» **Data shown**
========================

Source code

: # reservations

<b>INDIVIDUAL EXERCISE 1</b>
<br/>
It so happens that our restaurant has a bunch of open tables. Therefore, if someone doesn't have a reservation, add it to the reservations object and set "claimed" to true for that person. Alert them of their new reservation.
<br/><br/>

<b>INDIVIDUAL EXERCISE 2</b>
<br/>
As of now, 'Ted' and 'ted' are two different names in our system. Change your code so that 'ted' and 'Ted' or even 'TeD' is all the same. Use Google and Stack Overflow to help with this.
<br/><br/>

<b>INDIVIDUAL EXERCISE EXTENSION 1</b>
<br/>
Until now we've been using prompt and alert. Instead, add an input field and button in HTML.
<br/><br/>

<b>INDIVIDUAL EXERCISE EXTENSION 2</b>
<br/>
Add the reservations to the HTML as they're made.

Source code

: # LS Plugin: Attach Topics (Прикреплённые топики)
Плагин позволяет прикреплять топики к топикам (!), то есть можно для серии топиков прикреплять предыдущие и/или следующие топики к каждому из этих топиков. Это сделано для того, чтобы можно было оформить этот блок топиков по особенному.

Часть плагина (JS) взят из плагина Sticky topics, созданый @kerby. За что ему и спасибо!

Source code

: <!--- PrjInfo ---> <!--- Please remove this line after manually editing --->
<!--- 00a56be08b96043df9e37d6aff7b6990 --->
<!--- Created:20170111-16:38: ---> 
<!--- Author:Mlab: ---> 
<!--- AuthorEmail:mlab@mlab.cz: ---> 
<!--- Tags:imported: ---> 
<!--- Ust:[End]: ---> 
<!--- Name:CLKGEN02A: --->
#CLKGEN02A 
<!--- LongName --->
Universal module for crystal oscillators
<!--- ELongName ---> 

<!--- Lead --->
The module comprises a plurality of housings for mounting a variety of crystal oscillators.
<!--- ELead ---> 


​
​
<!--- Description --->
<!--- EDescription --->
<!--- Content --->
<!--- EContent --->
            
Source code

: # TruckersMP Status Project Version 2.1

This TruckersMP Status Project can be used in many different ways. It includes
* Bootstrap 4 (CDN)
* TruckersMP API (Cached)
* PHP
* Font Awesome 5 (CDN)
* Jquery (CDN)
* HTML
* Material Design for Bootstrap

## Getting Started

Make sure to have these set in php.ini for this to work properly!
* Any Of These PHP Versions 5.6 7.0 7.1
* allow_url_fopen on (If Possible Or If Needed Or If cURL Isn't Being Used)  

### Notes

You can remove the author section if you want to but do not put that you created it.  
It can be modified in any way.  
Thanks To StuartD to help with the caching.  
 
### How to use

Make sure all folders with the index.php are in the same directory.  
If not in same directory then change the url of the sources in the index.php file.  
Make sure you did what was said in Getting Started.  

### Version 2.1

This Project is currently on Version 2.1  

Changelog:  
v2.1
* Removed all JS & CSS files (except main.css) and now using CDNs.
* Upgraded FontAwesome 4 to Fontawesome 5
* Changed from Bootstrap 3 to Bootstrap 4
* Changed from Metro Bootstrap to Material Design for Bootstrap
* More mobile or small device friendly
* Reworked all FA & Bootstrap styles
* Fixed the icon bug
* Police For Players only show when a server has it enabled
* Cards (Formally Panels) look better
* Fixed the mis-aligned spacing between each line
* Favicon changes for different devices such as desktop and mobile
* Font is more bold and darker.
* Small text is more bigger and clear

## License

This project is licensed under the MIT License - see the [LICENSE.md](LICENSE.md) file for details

========================

» **What you will do**
For every line of the entries above that holds "with", add one to a tally, and report only the final count.

» **Exercise solution**
3